-------- Given data --------
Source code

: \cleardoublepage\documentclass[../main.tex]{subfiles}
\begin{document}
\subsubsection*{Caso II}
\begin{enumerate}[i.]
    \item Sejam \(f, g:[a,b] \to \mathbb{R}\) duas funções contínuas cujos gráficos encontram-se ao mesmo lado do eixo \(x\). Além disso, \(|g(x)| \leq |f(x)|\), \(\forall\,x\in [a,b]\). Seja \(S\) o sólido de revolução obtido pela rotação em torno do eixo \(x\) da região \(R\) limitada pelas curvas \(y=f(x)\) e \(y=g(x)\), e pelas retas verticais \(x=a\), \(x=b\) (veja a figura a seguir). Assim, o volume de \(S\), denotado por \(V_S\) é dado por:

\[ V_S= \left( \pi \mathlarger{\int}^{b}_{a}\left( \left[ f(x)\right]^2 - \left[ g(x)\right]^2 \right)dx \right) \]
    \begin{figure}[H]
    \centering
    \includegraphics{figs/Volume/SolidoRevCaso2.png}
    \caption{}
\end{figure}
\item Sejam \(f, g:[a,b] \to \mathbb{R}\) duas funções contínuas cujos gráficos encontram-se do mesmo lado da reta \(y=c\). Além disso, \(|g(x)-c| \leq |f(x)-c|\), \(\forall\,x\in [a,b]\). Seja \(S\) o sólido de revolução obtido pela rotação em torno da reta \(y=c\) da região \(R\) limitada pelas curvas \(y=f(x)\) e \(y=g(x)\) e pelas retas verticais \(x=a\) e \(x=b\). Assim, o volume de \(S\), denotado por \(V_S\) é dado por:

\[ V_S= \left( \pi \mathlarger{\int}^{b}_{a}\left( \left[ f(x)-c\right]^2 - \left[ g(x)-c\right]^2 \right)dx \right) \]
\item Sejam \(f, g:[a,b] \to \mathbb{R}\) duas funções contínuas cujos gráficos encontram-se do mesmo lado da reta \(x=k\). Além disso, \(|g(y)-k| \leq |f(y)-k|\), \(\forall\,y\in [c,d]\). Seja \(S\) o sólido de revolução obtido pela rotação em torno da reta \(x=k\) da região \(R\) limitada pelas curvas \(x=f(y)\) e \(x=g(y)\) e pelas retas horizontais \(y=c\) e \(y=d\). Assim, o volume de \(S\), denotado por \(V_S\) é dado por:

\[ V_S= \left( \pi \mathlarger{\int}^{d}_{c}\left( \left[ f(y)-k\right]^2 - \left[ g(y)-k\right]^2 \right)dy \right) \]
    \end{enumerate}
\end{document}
--------
Problem requirements> In the records above, find each line that mentions the string "right", then copy it.

Solution>
\[ V_S= \left( \pi \mathlarger{\int}^{b}_{a}\left( \left[ f(x)\right]^2 - \left[ g(x)\right]^2 \right)dx \right) \]
\[ V_S= \left( \pi \mathlarger{\int}^{b}_{a}\left( \left[ f(x)-c\right]^2 - \left[ g(x)-c\right]^2 \right)dx \right) \]
\[ V_S= \left( \pi \mathlarger{\int}^{d}_{c}\left( \left[ f(y)-k\right]^2 - \left[ g(y)-k\right]^2 \right)dy \right) \]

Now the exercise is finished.